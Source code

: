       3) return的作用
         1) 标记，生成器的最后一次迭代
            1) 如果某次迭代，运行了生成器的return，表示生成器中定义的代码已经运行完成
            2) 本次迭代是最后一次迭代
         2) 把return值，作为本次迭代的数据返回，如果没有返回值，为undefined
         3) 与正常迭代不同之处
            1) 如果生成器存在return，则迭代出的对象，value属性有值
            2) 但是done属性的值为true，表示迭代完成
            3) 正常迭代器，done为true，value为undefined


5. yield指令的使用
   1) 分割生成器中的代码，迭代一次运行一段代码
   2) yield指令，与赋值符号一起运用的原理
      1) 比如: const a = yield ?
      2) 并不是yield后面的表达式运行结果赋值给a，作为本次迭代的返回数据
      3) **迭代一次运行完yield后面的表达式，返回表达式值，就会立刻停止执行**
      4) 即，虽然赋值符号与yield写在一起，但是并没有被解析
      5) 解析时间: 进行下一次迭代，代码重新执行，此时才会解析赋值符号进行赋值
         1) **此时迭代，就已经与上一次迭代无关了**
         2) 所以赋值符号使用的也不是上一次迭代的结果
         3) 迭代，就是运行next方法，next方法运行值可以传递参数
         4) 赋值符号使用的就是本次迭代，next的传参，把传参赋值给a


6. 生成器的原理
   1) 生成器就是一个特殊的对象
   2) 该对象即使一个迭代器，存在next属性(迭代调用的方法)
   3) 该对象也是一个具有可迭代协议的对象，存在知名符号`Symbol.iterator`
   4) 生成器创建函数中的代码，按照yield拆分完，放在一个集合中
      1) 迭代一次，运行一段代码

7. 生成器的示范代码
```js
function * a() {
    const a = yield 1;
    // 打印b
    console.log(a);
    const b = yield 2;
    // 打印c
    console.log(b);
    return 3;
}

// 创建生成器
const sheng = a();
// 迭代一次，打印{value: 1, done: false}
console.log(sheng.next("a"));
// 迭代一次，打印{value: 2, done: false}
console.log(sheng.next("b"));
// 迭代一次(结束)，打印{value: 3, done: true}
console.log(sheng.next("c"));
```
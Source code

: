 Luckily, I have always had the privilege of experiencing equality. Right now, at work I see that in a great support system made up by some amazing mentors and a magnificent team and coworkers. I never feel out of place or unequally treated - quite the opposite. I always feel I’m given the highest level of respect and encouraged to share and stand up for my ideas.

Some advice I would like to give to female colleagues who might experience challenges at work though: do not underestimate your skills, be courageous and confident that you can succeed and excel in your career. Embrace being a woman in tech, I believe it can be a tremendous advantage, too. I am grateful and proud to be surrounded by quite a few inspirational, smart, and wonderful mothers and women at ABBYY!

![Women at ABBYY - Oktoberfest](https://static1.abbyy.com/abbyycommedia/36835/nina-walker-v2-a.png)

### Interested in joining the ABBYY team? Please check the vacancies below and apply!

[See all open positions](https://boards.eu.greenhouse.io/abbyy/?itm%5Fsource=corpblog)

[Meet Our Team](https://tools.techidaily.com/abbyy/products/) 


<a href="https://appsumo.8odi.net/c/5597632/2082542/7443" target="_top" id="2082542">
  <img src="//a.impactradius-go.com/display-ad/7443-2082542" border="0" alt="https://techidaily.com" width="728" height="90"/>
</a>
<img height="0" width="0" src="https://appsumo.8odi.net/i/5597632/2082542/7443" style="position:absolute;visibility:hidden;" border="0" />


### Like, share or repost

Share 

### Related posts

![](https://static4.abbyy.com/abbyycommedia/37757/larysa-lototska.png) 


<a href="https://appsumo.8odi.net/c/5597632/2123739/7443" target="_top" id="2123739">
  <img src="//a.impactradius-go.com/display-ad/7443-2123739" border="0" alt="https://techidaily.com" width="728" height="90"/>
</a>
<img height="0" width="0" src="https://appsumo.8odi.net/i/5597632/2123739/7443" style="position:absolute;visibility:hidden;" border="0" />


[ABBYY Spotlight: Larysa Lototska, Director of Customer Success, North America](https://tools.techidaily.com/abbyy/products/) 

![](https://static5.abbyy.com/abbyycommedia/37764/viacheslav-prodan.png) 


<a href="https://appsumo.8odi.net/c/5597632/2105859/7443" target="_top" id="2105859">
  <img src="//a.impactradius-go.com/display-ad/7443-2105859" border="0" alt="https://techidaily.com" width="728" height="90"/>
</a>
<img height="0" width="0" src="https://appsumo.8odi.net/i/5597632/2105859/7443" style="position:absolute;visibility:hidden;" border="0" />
************
* Your objective
Your task is to restate, word for word, only those lines above that fall between the line holding "4) 赋值符号使用的就是本次" and the line holding "for my ideas.", inclusive.

* Answer to the exercise
         4) 赋值符号使用的就是本次迭代，next的传参，把传参赋值给a


6. 生成器的原理
   1) 生成器就是一个特殊的对象
   2) 该对象即使一个迭代器，存在next属性(迭代调用的方法)
   3) 该对象也是一个具有可迭代协议的对象，存在知名符号`Symbol.iterator`
   4) 生成器创建函数中的代码，按照yield拆分完，放在一个集合中
      1) 迭代一次，运行一段代码

7. 生成器的示范代码
```js
function * a() {
    const a = yield 1;
    // 打印b
    console.log(a);
    const b = yield 2;
    // 打印c
    console.log(b);
    return 3;
}

// 创建生成器
const sheng = a();
// 迭代一次，打印{value: 1, done: false}
console.log(sheng.next("a"));
// 迭代一次，打印{value: 2, done: false}
console.log(sheng.next("b"));
// 迭代一次(结束)，打印{value: 3, done: true}
console.log(sheng.next("c"));
```
Source code

: Luckily, I have always had the privilege of experiencing equality. Right now, at work I see that in a great support system made up by some amazing mentors and a magnificent team and coworkers. I never feel out of place or unequally treated - quite the opposite. I always feel I’m given the highest level of respect and encouraged to share and stand up for my ideas.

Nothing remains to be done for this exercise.